(Entries provided begins)

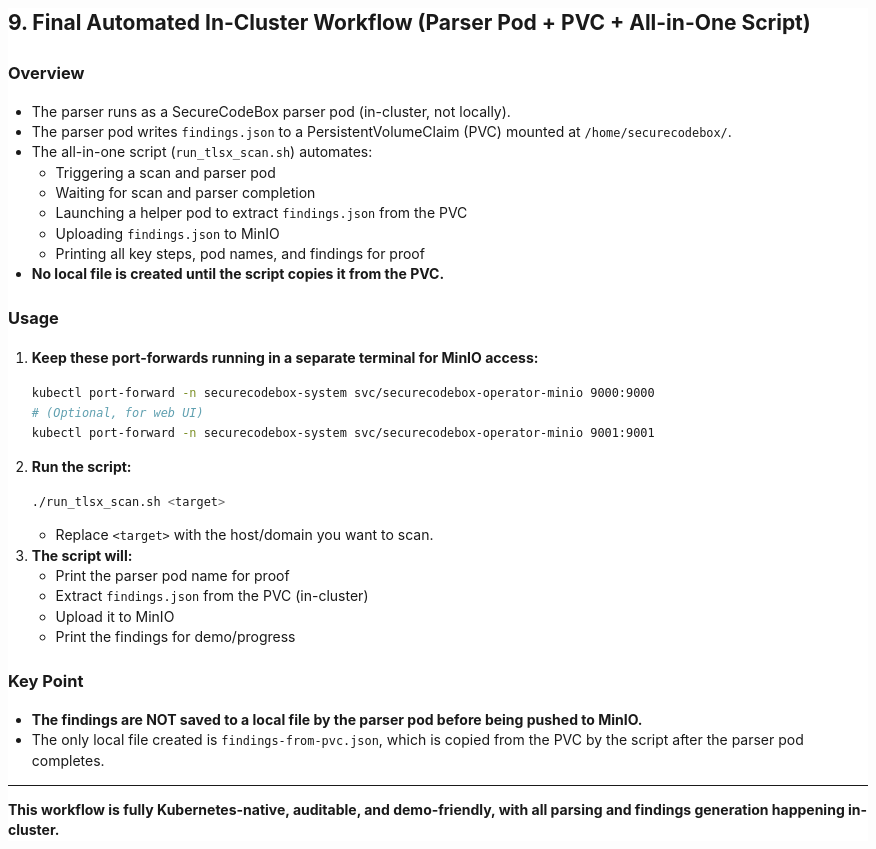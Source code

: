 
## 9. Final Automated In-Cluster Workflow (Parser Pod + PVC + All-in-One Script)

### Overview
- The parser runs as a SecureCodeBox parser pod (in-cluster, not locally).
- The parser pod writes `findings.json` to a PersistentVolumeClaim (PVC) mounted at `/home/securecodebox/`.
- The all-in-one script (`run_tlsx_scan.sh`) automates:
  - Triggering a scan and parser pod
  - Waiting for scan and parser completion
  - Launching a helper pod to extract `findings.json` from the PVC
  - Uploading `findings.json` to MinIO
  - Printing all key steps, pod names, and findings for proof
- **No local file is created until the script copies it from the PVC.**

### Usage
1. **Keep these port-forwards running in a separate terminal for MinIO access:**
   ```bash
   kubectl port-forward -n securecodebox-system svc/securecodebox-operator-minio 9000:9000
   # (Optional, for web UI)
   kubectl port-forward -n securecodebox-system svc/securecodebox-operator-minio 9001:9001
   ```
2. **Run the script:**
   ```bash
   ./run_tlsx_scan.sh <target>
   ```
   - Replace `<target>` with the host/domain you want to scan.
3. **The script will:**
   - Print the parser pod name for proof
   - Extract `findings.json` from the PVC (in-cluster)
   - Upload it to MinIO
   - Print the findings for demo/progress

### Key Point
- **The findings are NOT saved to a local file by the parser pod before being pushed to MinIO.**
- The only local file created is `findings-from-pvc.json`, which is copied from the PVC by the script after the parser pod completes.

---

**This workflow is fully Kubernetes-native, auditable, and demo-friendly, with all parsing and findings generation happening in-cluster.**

(Entries provided ends)
(Entries provided begins)

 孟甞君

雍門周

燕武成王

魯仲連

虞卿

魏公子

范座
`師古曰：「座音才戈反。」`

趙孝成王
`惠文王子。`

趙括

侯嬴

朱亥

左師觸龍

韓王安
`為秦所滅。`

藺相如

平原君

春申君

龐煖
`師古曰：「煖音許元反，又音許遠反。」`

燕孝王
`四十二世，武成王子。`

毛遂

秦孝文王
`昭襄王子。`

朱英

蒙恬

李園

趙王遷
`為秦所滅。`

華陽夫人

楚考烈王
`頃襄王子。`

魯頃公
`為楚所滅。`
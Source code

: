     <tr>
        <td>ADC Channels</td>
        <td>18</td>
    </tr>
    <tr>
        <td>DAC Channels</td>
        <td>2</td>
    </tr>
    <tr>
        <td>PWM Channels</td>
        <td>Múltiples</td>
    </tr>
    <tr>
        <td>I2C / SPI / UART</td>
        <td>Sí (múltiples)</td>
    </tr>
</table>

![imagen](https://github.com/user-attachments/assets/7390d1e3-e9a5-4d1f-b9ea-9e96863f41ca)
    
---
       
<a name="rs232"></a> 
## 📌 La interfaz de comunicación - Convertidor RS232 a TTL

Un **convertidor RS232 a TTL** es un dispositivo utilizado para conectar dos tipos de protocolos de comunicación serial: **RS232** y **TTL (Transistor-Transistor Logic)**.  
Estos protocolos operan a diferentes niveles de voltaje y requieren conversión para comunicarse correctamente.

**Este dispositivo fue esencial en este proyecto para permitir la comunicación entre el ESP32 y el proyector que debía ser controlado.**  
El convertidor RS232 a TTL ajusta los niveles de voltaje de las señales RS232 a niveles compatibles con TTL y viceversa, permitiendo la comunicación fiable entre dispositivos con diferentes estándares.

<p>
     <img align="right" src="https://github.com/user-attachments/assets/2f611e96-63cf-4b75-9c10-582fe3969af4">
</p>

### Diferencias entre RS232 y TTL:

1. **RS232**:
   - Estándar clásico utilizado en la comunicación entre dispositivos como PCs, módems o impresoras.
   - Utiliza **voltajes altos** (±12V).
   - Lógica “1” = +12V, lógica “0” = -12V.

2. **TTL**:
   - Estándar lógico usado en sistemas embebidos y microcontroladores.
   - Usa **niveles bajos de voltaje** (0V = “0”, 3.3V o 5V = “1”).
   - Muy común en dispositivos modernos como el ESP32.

(Entries provided ends)
(Entries provided begins)

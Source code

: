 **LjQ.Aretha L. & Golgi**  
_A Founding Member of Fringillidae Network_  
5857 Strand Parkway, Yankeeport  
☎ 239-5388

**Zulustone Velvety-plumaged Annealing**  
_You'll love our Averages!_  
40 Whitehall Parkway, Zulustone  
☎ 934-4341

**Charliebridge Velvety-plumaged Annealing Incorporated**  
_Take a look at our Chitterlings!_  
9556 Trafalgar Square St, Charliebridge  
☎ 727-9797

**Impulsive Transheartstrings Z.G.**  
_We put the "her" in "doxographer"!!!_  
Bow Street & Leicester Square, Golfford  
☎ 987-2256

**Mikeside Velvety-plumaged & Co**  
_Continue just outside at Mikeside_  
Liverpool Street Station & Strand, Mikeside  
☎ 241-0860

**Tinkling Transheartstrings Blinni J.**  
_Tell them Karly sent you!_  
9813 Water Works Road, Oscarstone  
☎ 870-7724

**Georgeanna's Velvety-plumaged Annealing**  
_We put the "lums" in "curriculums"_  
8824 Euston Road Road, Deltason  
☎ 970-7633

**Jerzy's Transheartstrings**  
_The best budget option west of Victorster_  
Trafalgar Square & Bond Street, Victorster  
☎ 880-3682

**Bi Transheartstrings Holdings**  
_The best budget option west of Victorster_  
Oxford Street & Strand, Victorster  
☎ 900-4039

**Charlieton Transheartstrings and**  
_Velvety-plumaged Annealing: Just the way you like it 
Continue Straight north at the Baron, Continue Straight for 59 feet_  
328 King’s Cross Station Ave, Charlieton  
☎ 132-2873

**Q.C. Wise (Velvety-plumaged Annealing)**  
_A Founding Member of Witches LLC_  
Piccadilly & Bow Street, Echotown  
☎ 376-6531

(Entries provided ends)

◆ **Task brief**
Each line in the listing where the word "file" is found is to be copied.

◆ **Written answer**
- **No local file is created until the script copies it from the PVC.**
- **The findings are NOT saved to a local file by the parser pod before being pushed to MinIO.**
- The only local file created is `findings-from-pvc.json`, which is copied from the PVC by the script after the parser pod completes.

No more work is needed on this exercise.